REQUIRED WORK:
Where a line in the listing contains the string "instead", copy that line out.

DATA RECORDS:

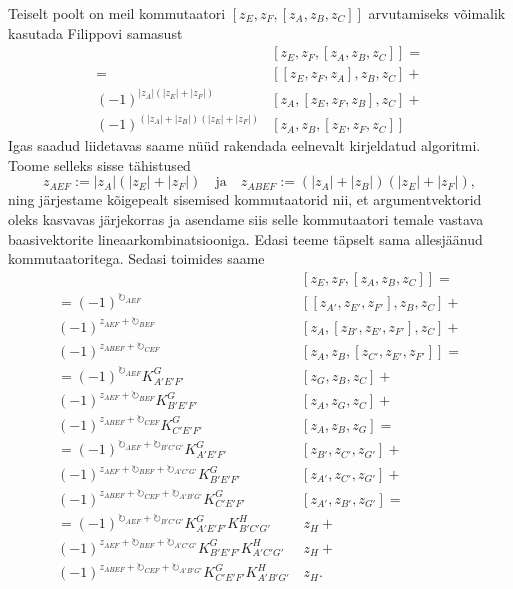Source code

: Teiselt poolt on meil kommutaatori $\left[ z_E, z_F, [z_A, z_B, z_C] \right]$
arvutamiseks võimalik kasutada Filippovi samasust
\begin{align*}
    &\left[ z_E, z_F, [z_A, z_B, z_C] \right] = \\
    = &\left[[z_E, z_F, z_A], z_B, z_C\right] + \\
    (-1)^{|z_A|(|z_E|+|z_F|)}
        &\left[z_A, [z_E, z_F, z_B], z_C \right] + \\
    (-1)^{(|z_A|+|z_B|)(|z_E|+|z_F|)}
        &\left[z_A, z_B, [z_E, z_F, z_C] \right]
\end{align*}
Igas saadud liidetavas saame nüüd rakendada eelnevalt kirjeldatud algoritmi.
Toome selleks sisse tähistused
\[
    z_{AEF} := |z_A|(|z_E|+|z_F|)
    \quad \text{ja} \quad
    z_{ABEF} := (|z_A|+|z_B|)(|z_E|+|z_F|),
\]
ning järjestame kõigepealt sisemised kommutaatorid nii, et argumentvektorid
oleks kasvavas järjekorras ja asendame siis selle kommutaatori temale vastava
baasivektorite lineaarkombinatsiooniga. Edasi teeme täpselt sama allesjäänud
kommutaatoritega. Sedasi toimides saame
\begin{align*}
    &\left[ z_E, z_F, [z_A, z_B, z_C] \right] = \\
    = (-1)^{\circlearrowright_{AEF}}
        &\left[ [z_{A'}, z_{E'}, z_{F'}], z_B, z_C \right] + \\
    (-1)^{z_{AEF} + \circlearrowright_{BEF}}
        &\left[ z_A, [z_{B'}, z_{E'}, z_{F'}], z_C \right] + \\
    (-1)^{z_{ABEF} + \circlearrowright_{CEF}}
        &\left[ z_A, z_B, [z_{C'}, z_{E'}, z_{F'}] \right] = \\
    = (-1)^{\circlearrowright_{AEF}} K_{A' E' F'}^G
        &\left[ z_G, z_B, z_C \right] + \\
    (-1)^{z_{AEF} + \circlearrowright_{BEF}} K_{B' E' F'}^G
        &\left[ z_A, z_G, z_C \right] + \\
    (-1)^{z_{ABEF} + \circlearrowright_{CEF}} K_{C' E' F'}^G
        &\left[ z_A, z_B, z_G \right] = \\
    = (-1)^{\circlearrowright_{AEF} + \circlearrowright_{B'C'G'}}
        K_{A' E' F'}^G
        &\left[ z_{B'}, z_{C'}, z_{G'} \right] + \\
    (-1)^{z_{AEF} + \circlearrowright_{BEF} + \circlearrowright_{A'C'G'}}
        K_{B' E' F'}^G
        &\left[ z_{A'}, z_{C'}, z_{G'} \right] + \\
    (-1)^{z_{ABEF} + \circlearrowright_{CEF} + \circlearrowright_{A'B'G'}}
        K_{C' E' F'}^G
        &\left[ z_{A'}, z_{B'}, z_{G'} \right] = \\
    = (-1)^{\circlearrowright_{AEF} + \circlearrowright_{B'C'G'}}
        K_{A' E' F'}^G K_{B' C' G'}^H
        &\,z_H + \\
    (-1)^{z_{AEF} + \circlearrowright_{BEF} + \circlearrowright_{A'C'G'}}
        K_{B' E' F'}^G K_{A' C' G'}^H
        &\,z_H + \\
    (-1)^{z_{ABEF} + \circlearrowright_{CEF} + \circlearrowright_{A'B'G'}}
        K_{C' E' F'}^G K_{A' B' G'}^H
        &\,z_H.
\end{align*}


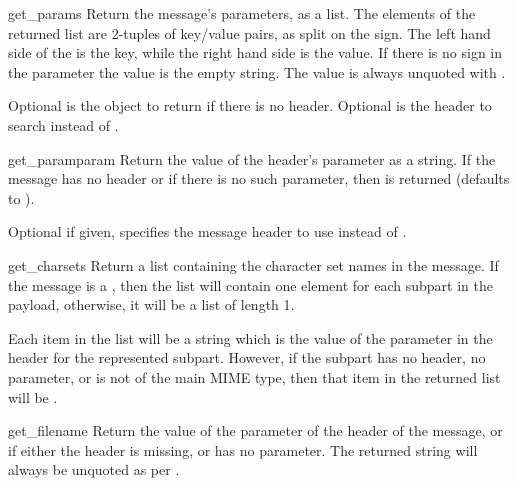 \begin{methoddesc}[Message]{get_params}{}
Return the message's  parameters, as a list.  The
elements of the returned list are 2-tuples of key/value pairs, as
split on the \character{=} sign.  The left hand side of the
\character{=} is the key, while the right hand side is the value.  If
there is no \character{=} sign in the parameter the value is the empty
string.  The value is always unquoted with .

Optional  is the object to return if there is no
 header.  Optional  is the header to
search instead of .
\end{methoddesc}

\begin{methoddesc}[Message]{get_param}{param}
Return the value of the  header's parameter
 as a string.  If the message has no 
header or if there is no such parameter, then  is
returned (defaults to ).

Optional  if given, specifies the message header to use
instead of .
\end{methoddesc}

\begin{methoddesc}[Message]{get_charsets}{}
Return a list containing the character set names in the message.  If
the message is a , then the list will contain one
element for each subpart in the payload, otherwise, it will be a list
of length 1.

Each item in the list will be a string which is the value of the
 parameter in the  header for the
represented subpart.  However, if the subpart has no
 header, no  parameter, or is not of
the  main MIME type, then that item in the returned list
will be .
\end{methoddesc}

\begin{methoddesc}[Message]{get_filename}{}
Return the value of the  parameter of the
 header of the message, or  if
either the header is missing, or has no  parameter.
The returned string will always be unquoted as per
.
\end{methoddesc}

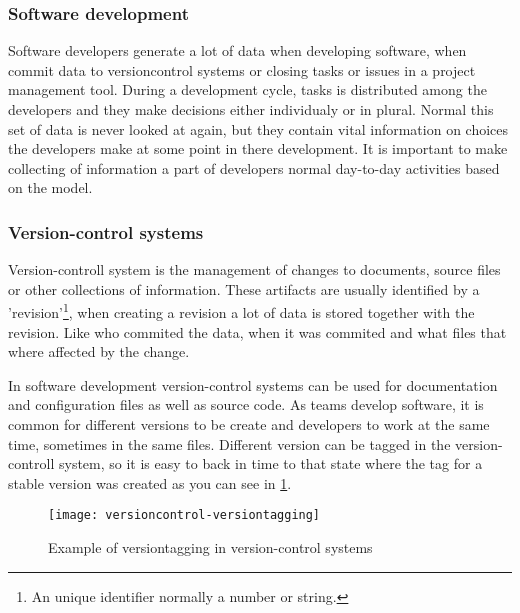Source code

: \subsubsection{Software development}
Software developers generate a lot of data when developing software, when commit data to versioncontrol systems or closing tasks or issues in a project management tool. During a development cycle, tasks is distributed among the developers and they make decisions either individualy or in plural. Normal this set of data is never looked at again, but they contain vital information on choices the developers make at some point in there development. It is important to make collecting of information a part of developers normal day-to-day activities based on the model\cite{Krogstie2009}.

\subsubsection{Version-control systems}
Version-controll system is the management of changes to documents, source files or other collections of information. These artifacts are usually identified by a 'revision'\footnote{An unique identifier normally a number or string.}, when creating a revision a lot of data is stored together with the revision. Like who commited the data, when it was commited and what files that where affected by the change.

In software development version-control systems can be used for documentation and configuration files as well as source code. As teams develop software, it is common for different versions to be create and developers to work at the same time, sometimes in the same files. Different version can be tagged in the version-controll system, so it is easy to back in time to that state where the tag for a stable version was created as you can see in \ref{versiontagging}.

\begin{figure}[!htpb]
\centering
	\texttt{[image: versioncontrol-versiontagging]}
\caption{Example of versiontagging in version-control systems}
\label{versiontagging}
\end{figure}





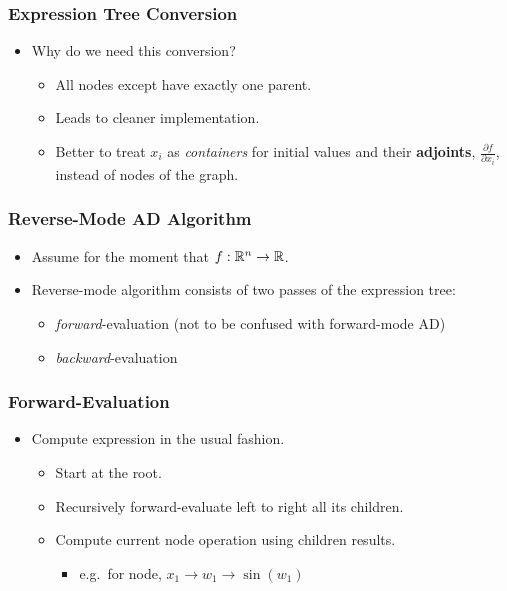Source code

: \begin{frame}
\frametitle{Expression Tree Conversion}

\begin{itemize}

\item{Why do we need this conversion?}
    \begin{itemize}
        \item All nodes except  have exactly one parent.
        \item Leads to cleaner implementation.
        \item Better to treat $x_i$ as \emph{containers} for
            initial values and their \textbf{adjoints}, $\frac{\partial f}{\partial x_i}$,
            instead of nodes of the graph.
    \end{itemize}

\end{itemize}
\end{frame}

\begin{frame}
\frametitle{Reverse-Mode AD Algorithm}
\begin{itemize}

\item Assume for the moment that $f: \mathbb{R}^n \to \mathbb{R}$.

\item Reverse-mode algorithm consists of two passes of the expression tree:
    \begin{itemize}
        \item \emph{forward}-evaluation (not to be confused with forward-mode AD)
        \item \emph{backward}-evaluation
    \end{itemize}

\end{itemize}
\end{frame}

\begin{frame}
\frametitle{Forward-Evaluation}
\begin{itemize}

\item Compute expression in the usual fashion.
    \begin{itemize}
        \item Start at the root.
        \item Recursively forward-evaluate left to right all its children.
        \item Compute current node operation using children results.
            \begin{itemize}
                \item e.g.\ for  node, $x_1 \to w_1 \to \sin(w_1)$
            \end{itemize}
    \end{itemize}

\end{itemize}
\end{frame}

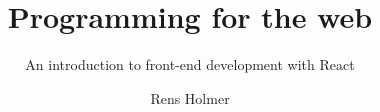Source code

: \documentclass[10pt]{beamer}
\title{Programming for the web}
\subtitle{An introduction to front-end development with React}
\author{Rens Holmer}
\institute{Wageningen University -- Bioinformatics}
\begin{document}
\begin{frame}
	\titlepage
\end{frame}
\end{document}
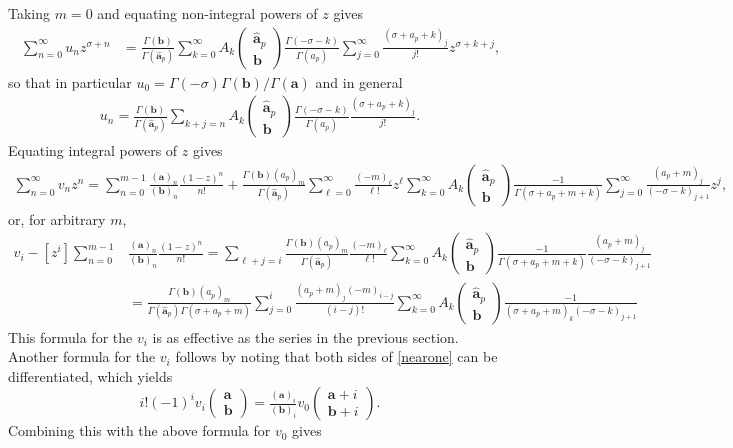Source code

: \documentclass[12pt]{article}
\numberwithin{equation}{section}
\newcommand{\ParamS}[2] {( \begin{smallmatrix} #1 \\ #2 \end{smallmatrix})}
\begin{document}
Taking $m=0$ and equating non-integral powers of $z$ gives
\begin{align*}
\sum_{n=0}^\infty u_n z^{\sigma + n} &= \tfrac{\Gamma(\mathbf{b})}{\Gamma(\hat{\mathbf{a}}_p)} \sum_{k=0}^{\infty} {A_k \ParamS{\hat{\mathbf{a}}_p}{\mathbf{b} }}\tfrac{\Gamma (-\sigma-k)}{\Gamma (a_p)} \sum_{j=0}^\infty \tfrac{(\sigma+a_p+k)_j}{j!} z^{\sigma+k+j}\text{,}
\end{align*}
so that in particular $u_0=\Gamma(-\sigma)\Gamma(\mathbf b) / \Gamma (\mathbf a)$ and in general
\begin{align*}
u_n=\tfrac{\Gamma(\mathbf{b})}{\Gamma(\hat{\mathbf{a}}_p)} \sum_{k+j=n} A_k \ParamS{\hat{\mathbf{a}}_p}{\mathbf{b}} \tfrac{\Gamma (-\sigma-k)}{\Gamma (a_p)} \tfrac{(\sigma+a_p+k)_j}{j!}\text{.}
\end{align*}
Equating integral powers of $z$ gives 
\begin{align*}
\sum_{n=0}^\infty v_nz^n=\sum_{n=0}^{m-1}{\tfrac{(\mathbf{a})_n}{(\mathbf{b})_n} \tfrac{(1-z)^n}{n!}}+\tfrac{\Gamma(\mathbf{b})(a_p)_m}{\Gamma(\hat{\mathbf{a}}_p)} \sum_{\ell=0}^\infty \tfrac{(-m)_\ell}{\ell!}z^\ell \sum_{k=0}^{\infty} {A_k \ParamS{\hat{\mathbf{a}}_p}{\mathbf{b}}} \tfrac{-1}{\Gamma(\sigma+a_p+m+k)} \sum_{j=0}^{\infty} \tfrac{(a_p+m)_j}{(-\sigma-k)_{j+1}} z^j\text{,}
\end{align*}
or, for arbitrary $m$,
\begin{align*}
v_i - [z^i] \sum_{n=0}^{m-1}&{\tfrac{(\mathbf{a})_n}{(\mathbf{b})_n} \tfrac{(1-z)^n}{n!}} = \sum_{\ell +j=i}\tfrac{\Gamma(\mathbf{b})(a_p)_m}{\Gamma(\hat{\mathbf{a}}_p)} \tfrac{(-m)_\ell}{\ell!} \sum_{k=0}^{\infty} {A_k \ParamS{\hat{\mathbf{a}}_p}{\mathbf{b}}} \tfrac{-1}{\Gamma
	\left(\sigma+a_p+m+k\right)}\tfrac{(a_p+m)_j}{(-\sigma-k)_{j+1}}\\
&= \tfrac{\Gamma(\mathbf{b}) (a_p)_m}{\Gamma(\hat{\mathbf{a}}_p) \Gamma(\sigma+a_p+m)} \sum_{j=0}^{i}\tfrac{(a_p+m)_j (-m)_{i-j}}{(i-j)!}\sum_{k=0}^{\infty} {A_k\ParamS{\hat{\mathbf{a}}_p}{\mathbf{b}}} \tfrac{-1}{\left(\sigma+a_p+m\right)_k (-\sigma-k)_{j+1}}
\end{align*}
This formula for the $v_i$ is as effective as the series in the previous section. Another formula for the $v_i$ follows by noting that both sides of \eqref{nearone} can be differentiated, which yields
\begin{equation*}
i! (-1)^i v_i \ParamS{\mathbf{a}}{\mathbf{b}} = \tfrac{(\mathbf{a})_i}{(\mathbf{b})_i} v_0 \ParamS{\mathbf{a}+i}{\mathbf{b}+i}\text{.}
\end{equation*}
Combining this with the above formula for $v_0$ gives
\end{document}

YOUR RESPONSE:
search instead of .
instead of .
            instead of nodes of the graph.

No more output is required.